Thread: Swappiness setting on a linux pg server

Swappiness setting on a linux pg server

From

Tobias Brox

Date:

19 October 2006, 10:56:54

I just came to think about /proc/sys/swappiness ...

When this one is set to a high number (say, 100 - which is maximum), the
kernel will aggressively swap out all memory that is not beeing
accessed, to allow more memory for caches.  For a postgres server, OS
caches are good, because postgres relies on the OS to cache indices,
etc.  At the other hand, for any production server it's very bad to
experience bursts of iowait when/if the swapped out memory becomes
needed - particularly if the server is used for interactive queries,
like serving a web application.

I know there are much religion on this topic in general, I'm just
curious if anyone has done any serious thoughts or (even better!)
experimenting with the swappiness setting on a loaded postgres server.

I would assume that the default setting (60) is pretty OK and sane, and
that modifying the setting would have insignificant effect.  My
religious belief is that, however insignificant, a higher setting would
have been better :-)

We're running linux kernel 2.6.17.7 (debian) on the postgres server, and
our memory stats looks like this:
         total       used       free     shared    buffers cached
Mem:      6083M      5846M      236M          0       31M   5448M
-/+ buffers/cache:    366M     5716M
Swap:     2643M         2M     2640M

In addition to the postgres server we're running some few cronscripts
and misc on it - nothing significant though.

Re: Swappiness setting on a linux pg server

From

"Jim C. Nasby"

Date:

19 October 2006, 12:29:09

On Thu, Oct 19, 2006 at 03:54:28PM +0200, Tobias Brox wrote:
> I just came to think about /proc/sys/swappiness ...
>
> When this one is set to a high number (say, 100 - which is maximum), the
> kernel will aggressively swap out all memory that is not beeing
> accessed, to allow more memory for caches.  For a postgres server, OS
> caches are good, because postgres relies on the OS to cache indices,
> etc.  At the other hand, for any production server it's very bad to
> experience bursts of iowait when/if the swapped out memory becomes
> needed - particularly if the server is used for interactive queries,
> like serving a web application.
>
> I know there are much religion on this topic in general, I'm just
> curious if anyone has done any serious thoughts or (even better!)
> experimenting with the swappiness setting on a loaded postgres server.

I think it'd be much better to experiment with using much larger
shared_buffers settings.
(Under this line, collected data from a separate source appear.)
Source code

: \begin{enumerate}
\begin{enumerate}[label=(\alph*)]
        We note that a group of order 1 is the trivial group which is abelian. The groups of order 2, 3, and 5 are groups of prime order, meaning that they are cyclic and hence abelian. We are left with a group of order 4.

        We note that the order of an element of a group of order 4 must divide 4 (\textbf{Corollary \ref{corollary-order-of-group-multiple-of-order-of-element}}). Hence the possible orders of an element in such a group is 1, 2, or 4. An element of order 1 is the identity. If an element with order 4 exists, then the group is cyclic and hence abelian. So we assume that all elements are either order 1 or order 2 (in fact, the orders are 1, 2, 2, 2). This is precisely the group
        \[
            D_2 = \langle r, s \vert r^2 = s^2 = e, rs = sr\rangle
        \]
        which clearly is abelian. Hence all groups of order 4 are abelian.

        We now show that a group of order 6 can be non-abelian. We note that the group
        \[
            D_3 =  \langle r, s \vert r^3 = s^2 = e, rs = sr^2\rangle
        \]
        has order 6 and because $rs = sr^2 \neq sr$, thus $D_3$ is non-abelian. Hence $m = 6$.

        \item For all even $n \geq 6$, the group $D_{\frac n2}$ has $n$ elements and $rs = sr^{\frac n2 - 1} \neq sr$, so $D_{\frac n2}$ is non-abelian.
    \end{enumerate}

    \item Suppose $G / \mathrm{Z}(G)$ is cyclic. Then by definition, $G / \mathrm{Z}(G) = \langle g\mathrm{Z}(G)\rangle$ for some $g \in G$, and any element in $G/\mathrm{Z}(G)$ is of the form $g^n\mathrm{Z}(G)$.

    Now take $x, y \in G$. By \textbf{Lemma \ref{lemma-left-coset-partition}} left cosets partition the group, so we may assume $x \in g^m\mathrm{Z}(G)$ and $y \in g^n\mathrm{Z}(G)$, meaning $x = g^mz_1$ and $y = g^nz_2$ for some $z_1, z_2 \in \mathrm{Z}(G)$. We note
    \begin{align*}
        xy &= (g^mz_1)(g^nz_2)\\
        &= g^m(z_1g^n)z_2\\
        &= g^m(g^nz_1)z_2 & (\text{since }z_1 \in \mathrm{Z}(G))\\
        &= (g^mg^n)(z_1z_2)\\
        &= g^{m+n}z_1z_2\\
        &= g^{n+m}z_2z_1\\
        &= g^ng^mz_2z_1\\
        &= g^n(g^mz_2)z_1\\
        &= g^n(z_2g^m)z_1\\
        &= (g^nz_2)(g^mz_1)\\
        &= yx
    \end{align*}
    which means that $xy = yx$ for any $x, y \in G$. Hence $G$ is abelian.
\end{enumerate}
The conventional wisdom there is from 7.x days
when you really didn't want a large buffer, but that doesn't really
apply with the new buffer management we got in 8.0. I know of one site
that doubled their performance by setting shared_buffers to 50% of
memory.

Something else to consider is that many people will put pg_xlog on the
same drives as the OS (and swap). It's pretty important that those
drives not have much activity other than pg_xlog, so any swap activity
would have an even larger than normal impact on performance.

> I would assume that the default setting (60) is pretty OK and sane, and
> that modifying the setting would have insignificant effect.  My
> religious belief is that, however insignificant, a higher setting would
> have been better :-)
>
> We're running linux kernel 2.6.17.7 (debian) on the postgres server, and
> our memory stats looks like this:
>          total       used       free     shared    buffers cached
> Mem:      6083M      5846M      236M          0       31M   5448M
> -/+ buffers/cache:    366M     5716M
> Swap:     2643M         2M     2640M
>
> In addition to the postgres server we're running some few cronscripts
> and misc on it - nothing significant though.
--
Jim Nasby                                            jim@nasby.net
EnterpriseDB      http://enterprisedb.com      512.569.9461 (cell)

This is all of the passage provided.